Heterogeneity Meets Rarity: Mining Multi-Faceted Diamond

Dr. Jingrui He, IBM Watson Research Center

Wednesday February 15, 2012 at 1:30 PM in CBIM 22 (Multipurpose Room)

Faculty Host: Tina Eliassi-Rad

Abstract: Many real-world machine learning and data mining problems exhibit both heterogeneity and rarity. Take anomaly detection (e.g., insider threat detection) from various social contexts as an example. While the target abnormal persons may only be a very small portion of the entire population (i.e., rarity), each person can be characterized by rich features, such as hyper-links, texts, social friendship, etc (i.e., feature heterogeneity). Moreover, different types of anomalies, though correlated, may exhibit different statistical characteristics (i.e., task heterogeneity). How can we identify at least one example for a new type of rare category? How can we leverage both feature heterogeneity and task heterogeneity to maximally boost the learning performance? In this talk, I will present our recent work on addressing these two challenges. For the challenge of heterogeneity, I will introduce a graph-based approach for both feature heterogeneity and task heterogeneity. For the challenge of rarity, I will talk about rare category analysis, e.g., how to discover the rare examples with the help of a labeling oracle, how to simultaneously identify both the rare examples and the relevant subspace, etc.

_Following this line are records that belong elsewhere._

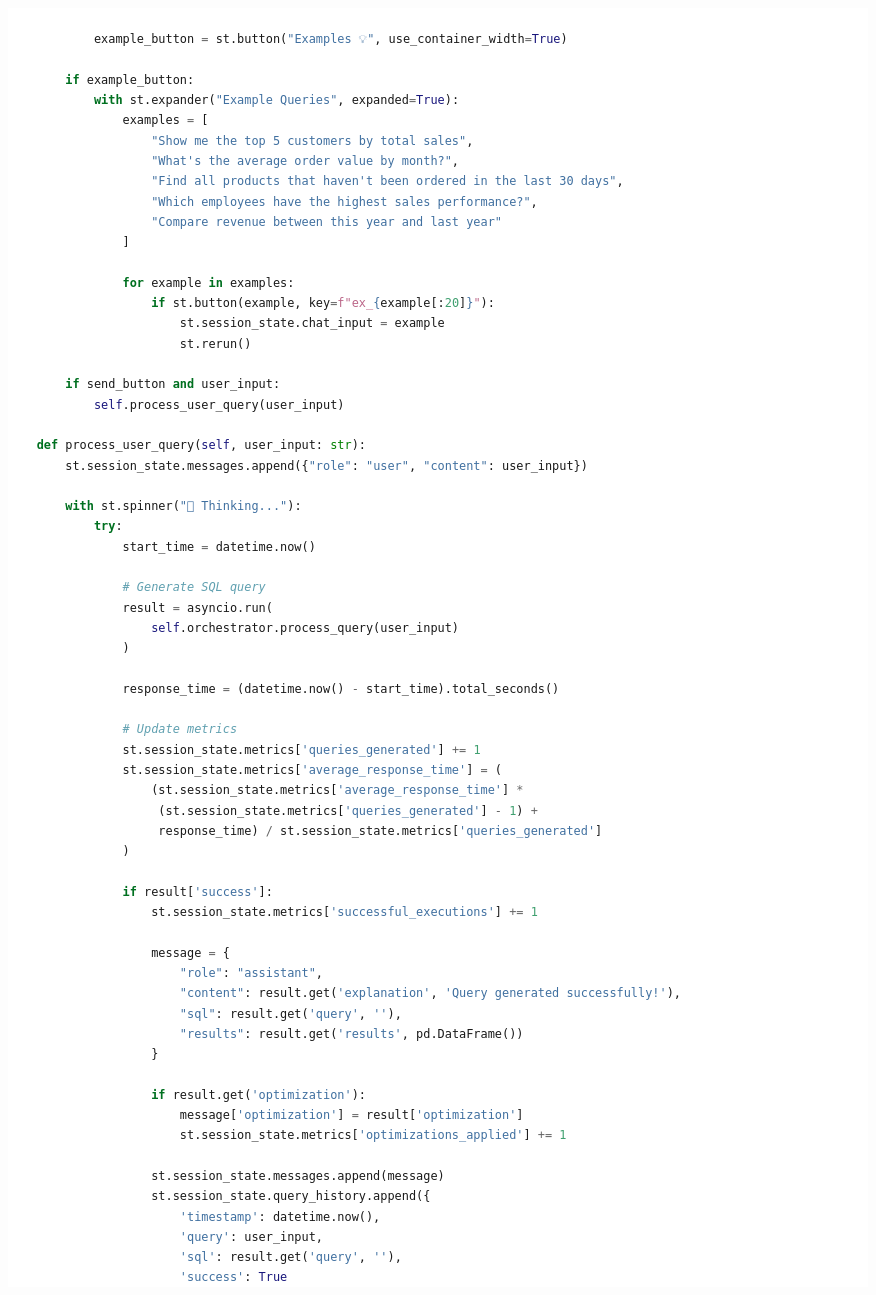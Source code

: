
 ```python
            
            example_button = st.button("Examples 💡", use_container_width=True)
            
        if example_button:
            with st.expander("Example Queries", expanded=True):
                examples = [
                    "Show me the top 5 customers by total sales",
                    "What's the average order value by month?",
                    "Find all products that haven't been ordered in the last 30 days",
                    "Which employees have the highest sales performance?",
                    "Compare revenue between this year and last year"
                ]
                
                for example in examples:
                    if st.button(example, key=f"ex_{example[:20]}"):
                        st.session_state.chat_input = example
                        st.rerun()
        
        if send_button and user_input:
            self.process_user_query(user_input)
    
    def process_user_query(self, user_input: str):
        st.session_state.messages.append({"role": "user", "content": user_input})
        
        with st.spinner("🤔 Thinking..."):
            try:
                start_time = datetime.now()
                
                # Generate SQL query
                result = asyncio.run(
                    self.orchestrator.process_query(user_input)
                )
                
                response_time = (datetime.now() - start_time).total_seconds()
                
                # Update metrics
                st.session_state.metrics['queries_generated'] += 1
                st.session_state.metrics['average_response_time'] = (
                    (st.session_state.metrics['average_response_time'] * 
                     (st.session_state.metrics['queries_generated'] - 1) + 
                     response_time) / st.session_state.metrics['queries_generated']
                )
                
                if result['success']:
                    st.session_state.metrics['successful_executions'] += 1
                    
                    message = {
                        "role": "assistant",
                        "content": result.get('explanation', 'Query generated successfully!'),
                        "sql": result.get('query', ''),
                        "results": result.get('results', pd.DataFrame())
                    }
                    
                    if result.get('optimization'):
                        message['optimization'] = result['optimization']
                        st.session_state.metrics['optimizations_applied'] += 1
                    
                    st.session_state.messages.append(message)
                    st.session_state.query_history.append({
                        'timestamp': datetime.now(),
                        'query': user_input,
                        'sql': result.get('query', ''),
                        'success': True
```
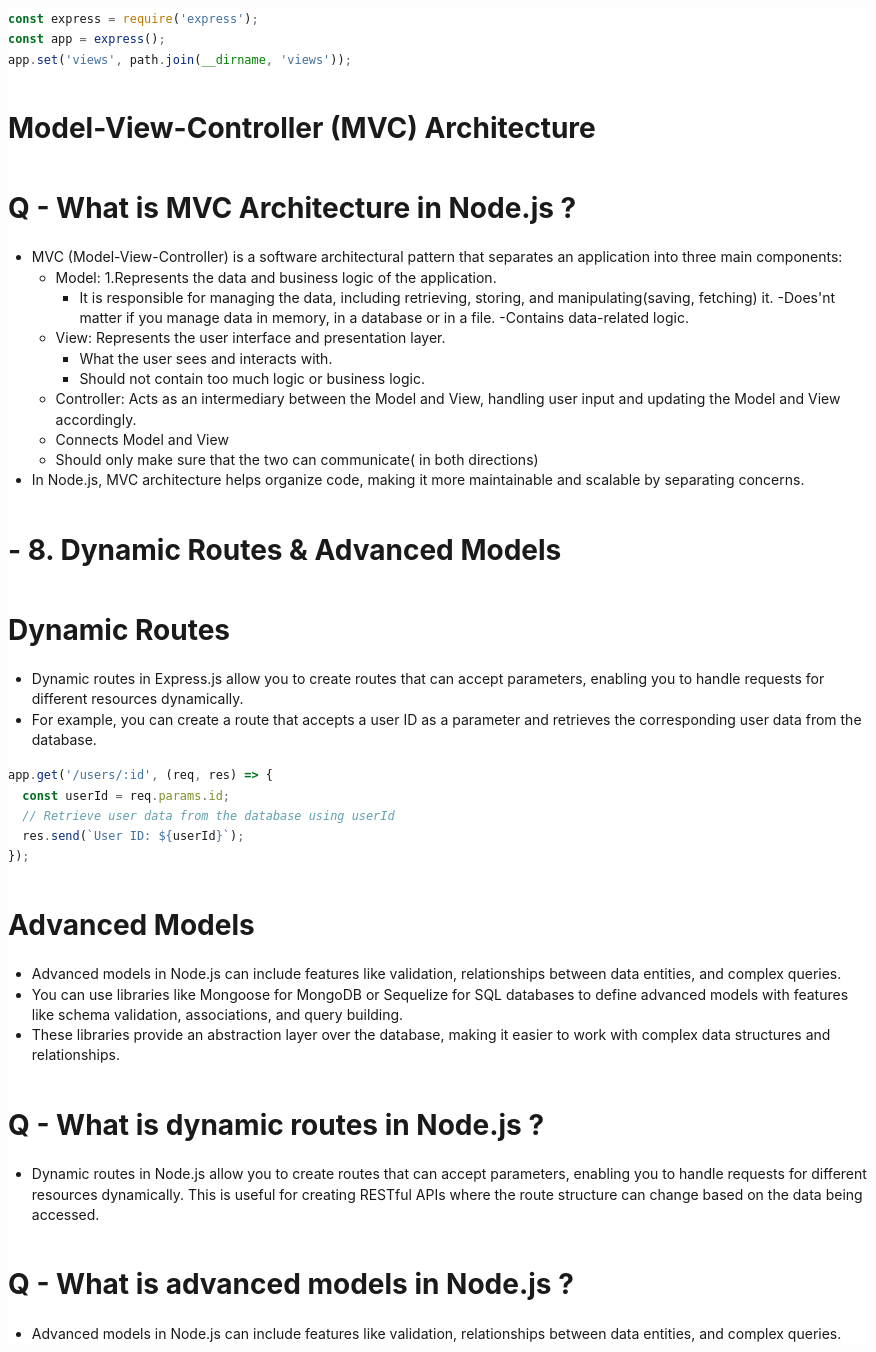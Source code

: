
 ```javascript
const express = require('express');
const app = express();
app.set('views', path.join(__dirname, 'views'));
```

# Model-View-Controller (MVC) Architecture
# Q - What is MVC Architecture in Node.js ?
- MVC (Model-View-Controller) is a software architectural pattern that separates an application into three main components:
  - Model: 1.Represents the data and business logic of the application.
    - It is responsible for managing the data, including retrieving, storing, and manipulating(saving, fetching) it.
    -Does'nt matter if you manage data in memory, in a database or in a file.
    -Contains data-related logic.
  - View: Represents the user interface and presentation layer.
     - What the user sees and interacts with.
     - Should not contain too much logic or business logic.
  - Controller: Acts as an intermediary between the Model and View, handling user input and updating the Model and View accordingly.
  - Connects Model and View
  - Should only make sure that the two can communicate( in both directions)
- In Node.js, MVC architecture helps organize code, making it more maintainable and scalable by separating concerns.    


# - 8. Dynamic Routes & Advanced Models
# Dynamic Routes
- Dynamic routes in Express.js allow you to create routes that can accept parameters, enabling you to handle requests for different resources dynamically.
- For example, you can create a route that accepts a user ID as a parameter and retrieves the corresponding user data from the database.
```javascript
app.get('/users/:id', (req, res) => {
  const userId = req.params.id;
  // Retrieve user data from the database using userId
  res.send(`User ID: ${userId}`);
});
```
# Advanced Models
- Advanced models in Node.js can include features like validation, relationships between data entities, and complex queries.
- You can use libraries like Mongoose for MongoDB or Sequelize for SQL databases to define advanced models with features like schema validation, associations, and query building.
- These libraries provide an abstraction layer over the database, making it easier to work with complex data structures and relationships. 
# Q - What is dynamic routes in Node.js ?
- Dynamic routes in Node.js allow you to create routes that can accept parameters, enabling you to handle requests for different resources dynamically. This is useful for creating RESTful APIs where the route structure can change based on the data being accessed.
# Q - What is advanced models in Node.js ?
- Advanced models in Node.js can include features like validation, relationships between data entities, and complex queries.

Bio: Dr. Jingrui He is currently a research staff member at IBM T.J. Watson Research Center. She received her M.Sc and Ph.D degree from Carnegie Mellon University in 2008 and 2010 respectively, both majored in Machine Learning. Her research interests include developing scalable algorithms for heterogeneous learning, rare category analysis, and semi-supervised learning with an emphasis on applications in social media analysis. She is the recipient of IBM Fellowship between 2008 and 2010. She also won the second place in ICDM2010 data mining contest on traffic prediction (both Task 2 and Task 3). She has published over 30 referred articles and served as the organization committee member of ICML, KDD, etc.

Suggest readings:

  • Jingrui He, Hanghang Tong, and Jaime Carbonell. Rare Category Characterization. IEEE Int. Conf. on Data Mining (ICDM), 2010. [Invited to FCS SI on 'Best of ICDM2010']
  • Jingrui He and Jaime Carbonell. Co-Selection of Features and Instances for Unsupervised Rare Category Analysis. SIAM Int. Conf. on Data Mining (SDM), 2010. [Invited to SAM SI on 'Best of SDM2010']